O nome da corrida marcava exatamente o ambiente dessa guerra, que tinha acabado quatro meses antes: "Coupe des Prisoniers": a Taça dos Prisioneiros. E desses 16 pilotos, todos franceses, estava alguma da fina flor automobilística francesa, toda em máquinas de antes da guerra. E o vencedor foi Jean-Pierre Wimille, num Bugatti Type 59, que batera Raymond Sommer. E entre os inscritos estava, por exemplo, Philippe Etancelin e Pierre Levegh, que uma década depois morreria em Le Mans, numa máquina da Mercedes.

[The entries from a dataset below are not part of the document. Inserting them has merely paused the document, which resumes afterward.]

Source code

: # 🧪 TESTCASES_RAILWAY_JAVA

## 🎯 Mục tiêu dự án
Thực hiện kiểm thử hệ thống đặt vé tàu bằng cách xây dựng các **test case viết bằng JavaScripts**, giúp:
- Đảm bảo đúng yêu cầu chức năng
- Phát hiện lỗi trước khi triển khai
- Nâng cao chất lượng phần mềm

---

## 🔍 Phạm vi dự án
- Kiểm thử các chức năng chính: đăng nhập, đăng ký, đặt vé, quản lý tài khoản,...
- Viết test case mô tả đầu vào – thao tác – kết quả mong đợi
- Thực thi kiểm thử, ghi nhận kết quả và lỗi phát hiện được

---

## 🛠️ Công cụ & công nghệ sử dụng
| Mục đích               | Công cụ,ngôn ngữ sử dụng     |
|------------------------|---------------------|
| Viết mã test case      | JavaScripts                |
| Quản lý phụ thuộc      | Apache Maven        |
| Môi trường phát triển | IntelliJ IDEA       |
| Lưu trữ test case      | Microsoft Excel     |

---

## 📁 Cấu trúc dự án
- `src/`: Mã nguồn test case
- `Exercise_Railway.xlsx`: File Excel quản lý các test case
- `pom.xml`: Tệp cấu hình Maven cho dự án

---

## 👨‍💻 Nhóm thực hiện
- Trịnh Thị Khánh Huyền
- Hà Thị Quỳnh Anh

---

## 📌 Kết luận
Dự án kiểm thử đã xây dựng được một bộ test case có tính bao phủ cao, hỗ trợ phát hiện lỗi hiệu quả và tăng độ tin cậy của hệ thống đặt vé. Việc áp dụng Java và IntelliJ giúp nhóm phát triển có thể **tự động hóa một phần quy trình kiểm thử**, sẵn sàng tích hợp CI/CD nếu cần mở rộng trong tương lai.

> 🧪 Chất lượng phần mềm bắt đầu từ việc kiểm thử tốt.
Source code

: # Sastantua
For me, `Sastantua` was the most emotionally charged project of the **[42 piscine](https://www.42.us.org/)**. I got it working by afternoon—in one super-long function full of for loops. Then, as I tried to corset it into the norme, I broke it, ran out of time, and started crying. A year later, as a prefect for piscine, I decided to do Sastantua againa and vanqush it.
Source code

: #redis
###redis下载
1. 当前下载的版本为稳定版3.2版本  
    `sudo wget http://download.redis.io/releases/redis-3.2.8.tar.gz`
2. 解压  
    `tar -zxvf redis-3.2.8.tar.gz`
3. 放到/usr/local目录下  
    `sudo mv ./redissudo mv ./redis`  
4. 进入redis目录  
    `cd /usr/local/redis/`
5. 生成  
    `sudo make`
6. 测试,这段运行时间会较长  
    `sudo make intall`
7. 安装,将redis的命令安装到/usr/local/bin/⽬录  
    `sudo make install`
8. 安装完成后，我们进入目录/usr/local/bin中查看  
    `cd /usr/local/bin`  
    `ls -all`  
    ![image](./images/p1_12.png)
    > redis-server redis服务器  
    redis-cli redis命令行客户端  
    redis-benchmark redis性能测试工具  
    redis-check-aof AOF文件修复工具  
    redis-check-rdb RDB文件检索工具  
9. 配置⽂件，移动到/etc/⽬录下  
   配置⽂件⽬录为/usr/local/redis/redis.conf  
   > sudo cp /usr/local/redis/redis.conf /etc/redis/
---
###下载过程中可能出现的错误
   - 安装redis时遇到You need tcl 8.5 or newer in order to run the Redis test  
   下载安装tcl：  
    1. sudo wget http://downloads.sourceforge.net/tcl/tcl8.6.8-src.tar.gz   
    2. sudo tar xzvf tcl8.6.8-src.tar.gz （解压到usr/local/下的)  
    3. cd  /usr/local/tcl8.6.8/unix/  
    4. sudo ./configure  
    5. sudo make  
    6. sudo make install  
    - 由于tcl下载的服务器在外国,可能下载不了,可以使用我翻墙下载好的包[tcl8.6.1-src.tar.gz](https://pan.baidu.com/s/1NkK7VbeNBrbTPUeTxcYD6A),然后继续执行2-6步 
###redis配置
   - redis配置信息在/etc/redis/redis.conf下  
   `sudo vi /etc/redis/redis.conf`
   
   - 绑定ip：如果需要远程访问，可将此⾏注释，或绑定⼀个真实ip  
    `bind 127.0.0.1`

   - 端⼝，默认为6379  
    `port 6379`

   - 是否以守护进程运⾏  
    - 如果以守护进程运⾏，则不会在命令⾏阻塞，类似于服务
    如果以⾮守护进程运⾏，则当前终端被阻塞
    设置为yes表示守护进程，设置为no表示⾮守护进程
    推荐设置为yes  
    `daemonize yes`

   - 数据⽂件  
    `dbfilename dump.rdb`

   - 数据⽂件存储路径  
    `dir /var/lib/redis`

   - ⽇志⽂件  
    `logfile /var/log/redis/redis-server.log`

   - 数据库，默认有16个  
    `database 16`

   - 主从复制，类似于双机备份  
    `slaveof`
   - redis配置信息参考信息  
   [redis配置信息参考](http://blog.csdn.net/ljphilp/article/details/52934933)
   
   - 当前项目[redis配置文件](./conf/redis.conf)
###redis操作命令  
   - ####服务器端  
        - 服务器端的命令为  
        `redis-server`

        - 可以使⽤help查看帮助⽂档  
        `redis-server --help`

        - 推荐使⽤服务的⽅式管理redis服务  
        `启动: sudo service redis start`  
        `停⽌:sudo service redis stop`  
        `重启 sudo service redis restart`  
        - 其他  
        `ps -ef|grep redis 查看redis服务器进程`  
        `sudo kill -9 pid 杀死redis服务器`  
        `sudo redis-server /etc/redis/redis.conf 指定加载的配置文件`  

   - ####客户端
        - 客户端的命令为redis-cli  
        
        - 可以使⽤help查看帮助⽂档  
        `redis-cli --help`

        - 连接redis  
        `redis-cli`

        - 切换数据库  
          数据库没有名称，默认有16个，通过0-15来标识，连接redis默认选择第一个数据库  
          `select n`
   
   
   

Mas essa não era a única corrida dessa tarde. Antes tinha havido a "Coupe Robert Benoist", em tributo a um destacado piloto francês, vencedor das 24 Horas de Le Mans em 1937, pela Bugatti, que na guerra se tornou agente secreto, capturado pelos nazis e executado quase um ano antes dessa corrida, a 11 de setembro de 1944, altura em que o seu país estava a ser libertado pelos Aliados.

E curiosamente, Wimille fora o piloto que co-guiou o carro que os levou à vitória em Le Mans. Logo, foi apropriado que ele tenha saído como vencedor da corrida principal, mas não da "Coupe Robert Benoist". Aí, quem ganhou foi Aldo Gordini, filho de Amedée Gordini, o fundador da preparadora com o mesmo nome.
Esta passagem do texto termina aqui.